Capra didn’t touch it. “Pistol grip’s illegal in California.”
“And smoking’s illegal. Everything.”
Capra ran one finger along its length. “Where’d you get it?”
“Won it in a poker game.”
“Do you have evil intentions?”
“I thought I might sell it, or something.”
“How much you want?”
“I don’t know. I might keep it. If I knew how to use it.”
Capra hoisted the gun. “Watch my thumb. See this button?” Luntz watched as Capra ran the slide back and forth repeatedly—klick- ack ! klick- ack ! klick- ack !—and eight red shells popped out one by one onto the mattress. “Well, don’t travel with it loaded, for one thing. Cops frown on that shit. Anyway”—as he ran the slide back and forth again, klick- ack !—“that’s all you need to do, right there. You hear sinister noises downstairs, just”—klick- ack !—“and to an intruder, that’s the ugliest sound in the world.”
“How do you get the shells back in?”
“Under here. You want to unload it, push this button like I showed you and run the action. And this one is your safety. Red side out means safety off. Push it in, and your trigger don’t pull.”
Luntz accepted the gun from his hands and slipped the shells back into the magazine one by one and made sure he had the safety on. “I think I’m considering a little move.”
“Obviously.”
“I’d be willing to accept some help.”
“Jimmy, I’m not like that. If I was like that, my ex-wife would be dead.”

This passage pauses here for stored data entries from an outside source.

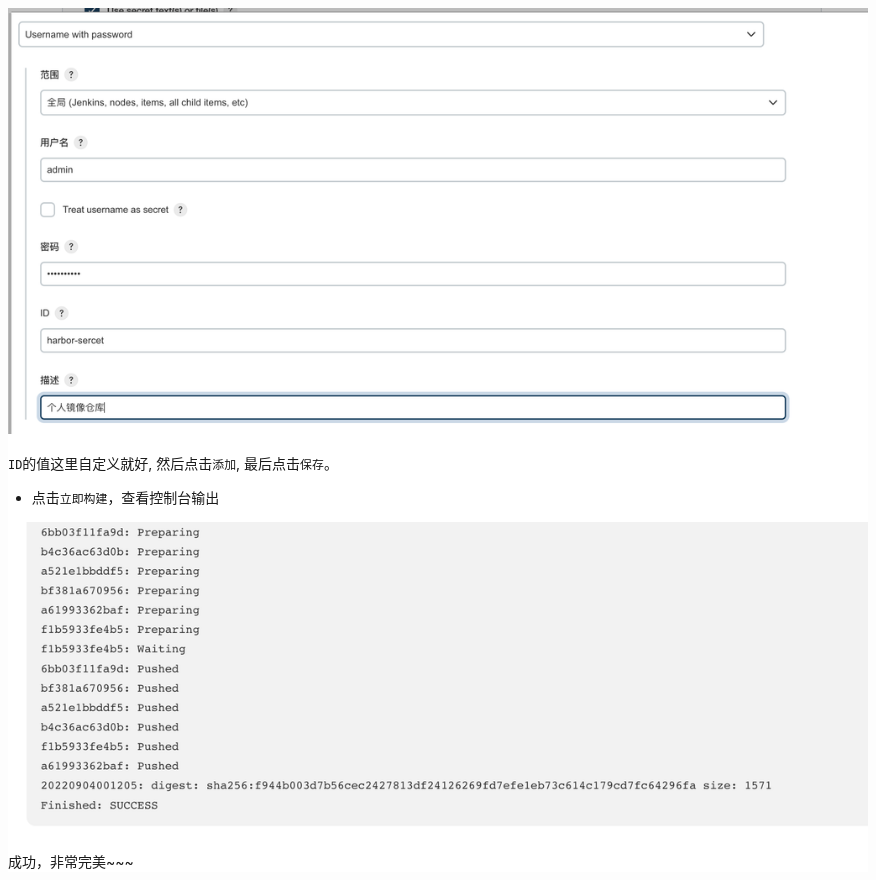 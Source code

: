 ![](image/image_2dblRloaAJ.png)

`ID`的值这里自定义就好, 然后点击`添加`, 最后点击`保存`。

*   点击`立即构建`，查看控制台输出

![](image/image_9Ci1bX7Q98.png)

成功，非常完美\~\~\~
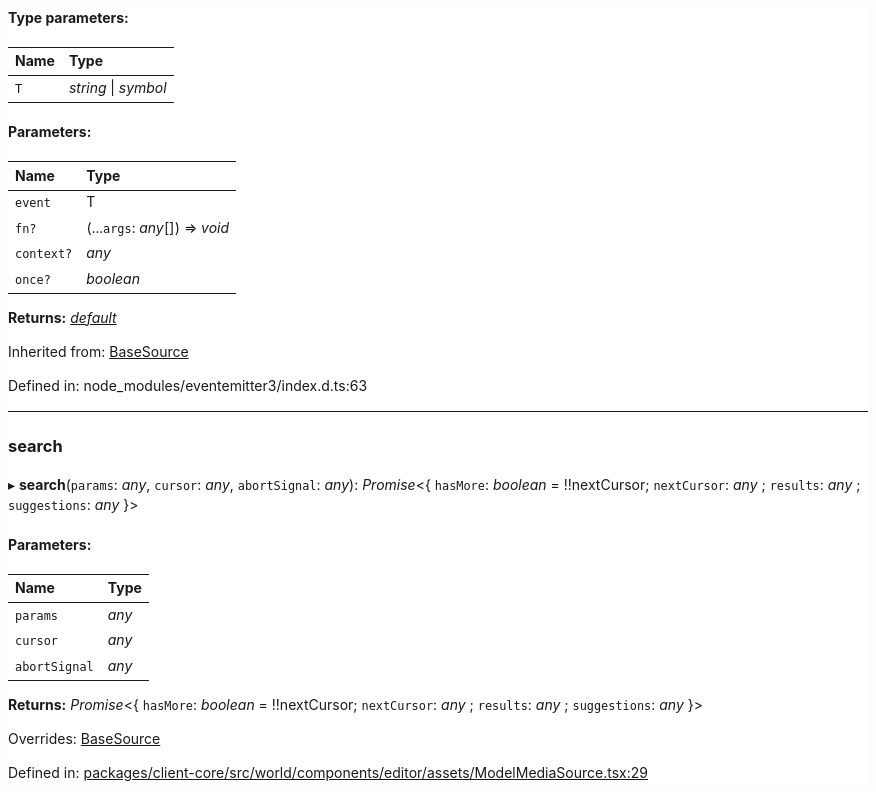 #### Type parameters:

Name | Type |
:------ | :------ |
`T` | *string* \| *symbol* |

#### Parameters:

Name | Type |
:------ | :------ |
`event` | T |
`fn?` | (...`args`: *any*[]) => *void* |
`context?` | *any* |
`once?` | *boolean* |

**Returns:** [*default*](src_world_components_editor_assets_modelmediasource.default.md)

Inherited from: [BaseSource](src_world_components_editor_assets_sources.basesource.md)

Defined in: node_modules/eventemitter3/index.d.ts:63

___

### search

▸ **search**(`params`: *any*, `cursor`: *any*, `abortSignal`: *any*): *Promise*<{ `hasMore`: *boolean* = !!nextCursor; `nextCursor`: *any* ; `results`: *any* ; `suggestions`: *any*  }\>

#### Parameters:

Name | Type |
:------ | :------ |
`params` | *any* |
`cursor` | *any* |
`abortSignal` | *any* |

**Returns:** *Promise*<{ `hasMore`: *boolean* = !!nextCursor; `nextCursor`: *any* ; `results`: *any* ; `suggestions`: *any*  }\>

Overrides: [BaseSource](src_world_components_editor_assets_sources.basesource.md)

Defined in: [packages/client-core/src/world/components/editor/assets/ModelMediaSource.tsx:29](https://github.com/xr3ngine/xr3ngine/blob/716a06460/packages/client-core/src/world/components/editor/assets/ModelMediaSource.tsx#L29)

Luntz replaced the gun in the duffel and zipped it shut and shoved it his whole arm’s length under the bed.
“Unload it,” Capra said. “You going to unload it?”
“No,” Luntz said.
“Don’t let Sol find out about that weapon. He’s skittish.”
“You always used to call Sally Sally like everybody else.”
“Things change.”
“If it’s love, it’s love.”
“I’m just saying things change, man.”
“Don’t I know it.”
Capra put his hand on the doorknob, but stood still. “Jimmy.”
“Yeah.”
“You’ve gotten quiet. I like it.”

    Juarez called. He told Gambol, “A really funny thing happened.”

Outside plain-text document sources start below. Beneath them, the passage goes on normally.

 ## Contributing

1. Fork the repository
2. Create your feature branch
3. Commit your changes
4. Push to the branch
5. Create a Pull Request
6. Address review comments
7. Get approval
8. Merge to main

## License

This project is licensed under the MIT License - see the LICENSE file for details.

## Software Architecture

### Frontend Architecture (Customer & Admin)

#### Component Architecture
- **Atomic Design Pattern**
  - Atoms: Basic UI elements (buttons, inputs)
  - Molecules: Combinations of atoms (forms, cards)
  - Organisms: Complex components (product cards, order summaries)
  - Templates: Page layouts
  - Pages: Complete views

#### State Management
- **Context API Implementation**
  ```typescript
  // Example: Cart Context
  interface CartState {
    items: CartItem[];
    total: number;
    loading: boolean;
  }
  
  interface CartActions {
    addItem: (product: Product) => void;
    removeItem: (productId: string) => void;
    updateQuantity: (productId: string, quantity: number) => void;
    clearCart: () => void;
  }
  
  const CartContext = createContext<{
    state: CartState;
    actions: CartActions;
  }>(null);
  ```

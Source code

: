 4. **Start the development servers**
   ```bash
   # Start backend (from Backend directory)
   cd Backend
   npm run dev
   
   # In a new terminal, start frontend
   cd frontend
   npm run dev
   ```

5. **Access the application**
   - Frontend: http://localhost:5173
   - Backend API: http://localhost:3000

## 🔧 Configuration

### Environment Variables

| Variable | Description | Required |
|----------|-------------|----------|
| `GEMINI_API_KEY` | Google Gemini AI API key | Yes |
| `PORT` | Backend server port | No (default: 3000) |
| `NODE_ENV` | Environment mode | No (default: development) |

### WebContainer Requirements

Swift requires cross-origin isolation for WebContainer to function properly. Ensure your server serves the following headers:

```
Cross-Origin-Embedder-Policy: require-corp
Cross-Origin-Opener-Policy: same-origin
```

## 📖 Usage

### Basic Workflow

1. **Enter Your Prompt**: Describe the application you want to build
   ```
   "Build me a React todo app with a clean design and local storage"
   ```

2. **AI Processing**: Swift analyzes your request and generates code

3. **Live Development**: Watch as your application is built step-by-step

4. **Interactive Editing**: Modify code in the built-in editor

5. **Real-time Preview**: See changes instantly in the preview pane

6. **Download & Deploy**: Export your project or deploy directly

“I’m not in a mood for funny.”
“This is a really funny thing. But it’s not for this kind of phone. This is a pay-phone-to-pay-phone kind of funny thing. Call me in ten minutes.”
“I don’t have any pants on.”
“What?”
“I won’t repeat myself.”
“What are you wearing, honey?”
“Fuck you. Give me two hours. I need an hour just to get my pants on. Make it four o’clock.”

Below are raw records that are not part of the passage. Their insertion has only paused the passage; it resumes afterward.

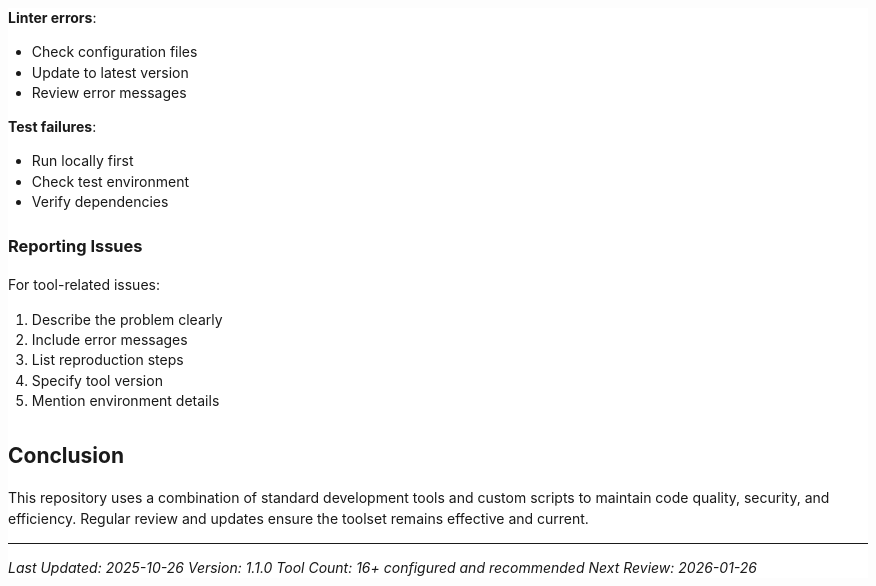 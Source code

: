 **Linter errors**:
- Check configuration files
- Update to latest version
- Review error messages

**Test failures**:
- Run locally first
- Check test environment
- Verify dependencies

### Reporting Issues

For tool-related issues:
1. Describe the problem clearly
2. Include error messages
3. List reproduction steps
4. Specify tool version
5. Mention environment details

## Conclusion

This repository uses a combination of standard development tools and custom scripts to maintain code quality, security, and efficiency. Regular review and updates ensure the toolset remains effective and current.

---

*Last Updated: 2025-10-26*
*Version: 1.1.0*
*Tool Count: 16+ configured and recommended*
*Next Review: 2026-01-26*
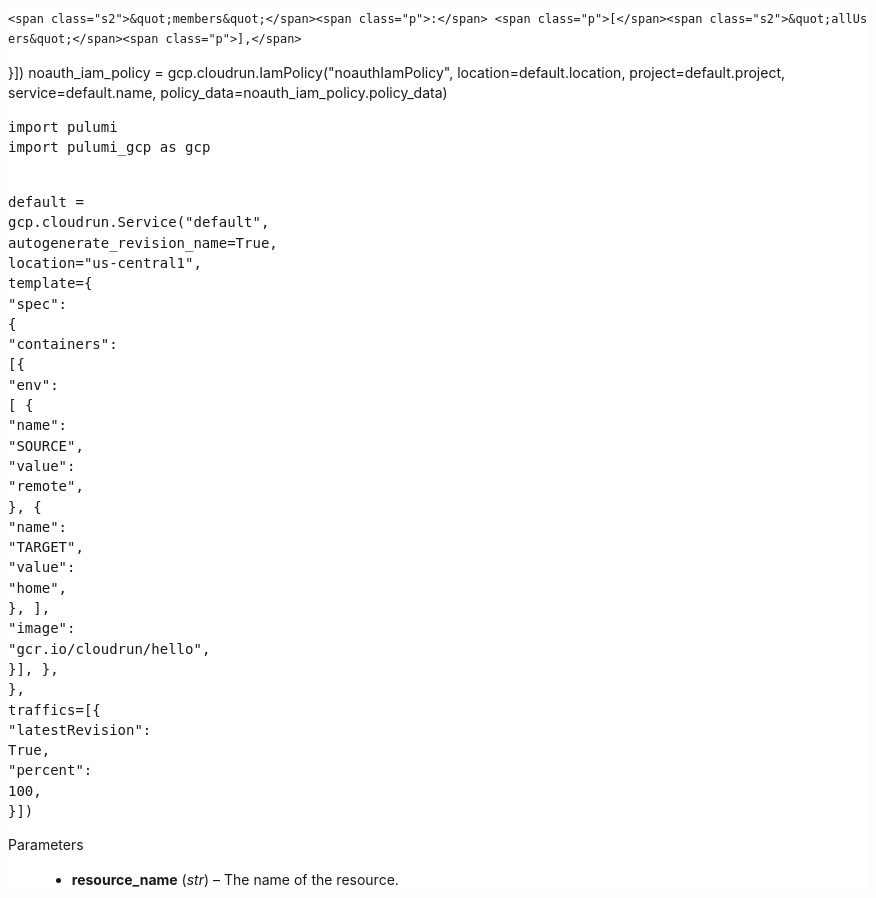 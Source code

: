     <span class="s2">&quot;members&quot;</span><span class="p">:</span> <span class="p">[</span><span class="s2">&quot;allUsers&quot;</span><span class="p">],</span>
<span class="p">}])</span>
<span class="n">noauth_iam_policy</span> <span class="o">=</span> <span class="n">gcp</span><span class="o">.</span><span class="n">cloudrun</span><span class="o">.</span><span class="n">IamPolicy</span><span class="p">(</span><span class="s2">&quot;noauthIamPolicy&quot;</span><span class="p">,</span>
    <span class="n">location</span><span class="o">=</span><span class="n">default</span><span class="o">.</span><span class="n">location</span><span class="p">,</span>
    <span class="n">project</span><span class="o">=</span><span class="n">default</span><span class="o">.</span><span class="n">project</span><span class="p">,</span>
    <span class="n">service</span><span class="o">=</span><span class="n">default</span><span class="o">.</span><span class="n">name</span><span class="p">,</span>
    <span class="n">policy_data</span><span class="o">=</span><span class="n">noauth_iam_policy</span><span class="o">.</span><span class="n">policy_data</span><span class="p">)</span>
</pre></div>
</div>
<div class="highlight-python notranslate"><div class="highlight"><pre><span></span><span class="kn">import</span> <span class="nn">pulumi</span>
<span class="kn">import</span> <span class="nn">pulumi_gcp</span> <span class="k">as</span> <span class="nn">gcp</span>

<span class="n">default</span> <span class="o">=</span> <span class="n">gcp</span><span class="o">.</span><span class="n">cloudrun</span><span class="o">.</span><span class="n">Service</span><span class="p">(</span><span class="s2">&quot;default&quot;</span><span class="p">,</span>
    <span class="n">autogenerate_revision_name</span><span class="o">=</span><span class="kc">True</span><span class="p">,</span>
    <span class="n">location</span><span class="o">=</span><span class="s2">&quot;us-central1&quot;</span><span class="p">,</span>
    <span class="n">template</span><span class="o">=</span><span class="p">{</span>
        <span class="s2">&quot;spec&quot;</span><span class="p">:</span> <span class="p">{</span>
            <span class="s2">&quot;containers&quot;</span><span class="p">:</span> <span class="p">[{</span>
                <span class="s2">&quot;env&quot;</span><span class="p">:</span> <span class="p">[</span>
                    <span class="p">{</span>
                        <span class="s2">&quot;name&quot;</span><span class="p">:</span> <span class="s2">&quot;SOURCE&quot;</span><span class="p">,</span>
                        <span class="s2">&quot;value&quot;</span><span class="p">:</span> <span class="s2">&quot;remote&quot;</span><span class="p">,</span>
                    <span class="p">},</span>
                    <span class="p">{</span>
                        <span class="s2">&quot;name&quot;</span><span class="p">:</span> <span class="s2">&quot;TARGET&quot;</span><span class="p">,</span>
                        <span class="s2">&quot;value&quot;</span><span class="p">:</span> <span class="s2">&quot;home&quot;</span><span class="p">,</span>
                    <span class="p">},</span>
                <span class="p">],</span>
                <span class="s2">&quot;image&quot;</span><span class="p">:</span> <span class="s2">&quot;gcr.io/cloudrun/hello&quot;</span><span class="p">,</span>
            <span class="p">}],</span>
        <span class="p">},</span>
    <span class="p">},</span>
    <span class="n">traffics</span><span class="o">=</span><span class="p">[{</span>
        <span class="s2">&quot;latestRevision&quot;</span><span class="p">:</span> <span class="kc">True</span><span class="p">,</span>
        <span class="s2">&quot;percent&quot;</span><span class="p">:</span> <span class="mi">100</span><span class="p">,</span>
    <span class="p">}])</span>
</pre></div>
</div>
<dl class="field-list simple">
<dt class="field-odd">Parameters</dt>
<dd class="field-odd"><ul class="simple">
<li><p><strong>resource_name</strong> (<em>str</em>) – The name of the resource.</p></li>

“Exactly four o’clock p.m. Get some pants. Then get ready to laugh your pants off.”
He did sound like an Arab.

    She didn’t know if she talked fast or slow. She forgot to cross her fingers. She didn’t glance once at Hank, not once, that much she knew. That was the important thing.
Afterward, outside the courthouse, Hank gave her back the key to the house. Just walked up and handed it to her like a flower. “Babylove. Come on over. You’ve got a couple things at the place.”
“A couple? My whole life is in that house.”
“We don’t have to break off contact.”
“The fuck we don’t. Last Friday in the Packard Room you didn’t have anything more for me than Cajun chicken.”
“Last Friday the last nail wasn’t in.”
“In my coffin?”
“Poor choice of words.”
He wore a tailored charcoal suit. His shirt looked like cream.
“How much did you pay for that tie?”
“Money’s no object. Not lately, Babylove.”
“Do you have some formula you’re working here? You call me Babylove X times and poof you’re not a piece of shit?”
“I am a piece of shit.” He put his hands in his pockets and smiled. He wasn’t that good-looking. He simply had this way about him that suggested it was his party, and the human race was lucky to be his guest.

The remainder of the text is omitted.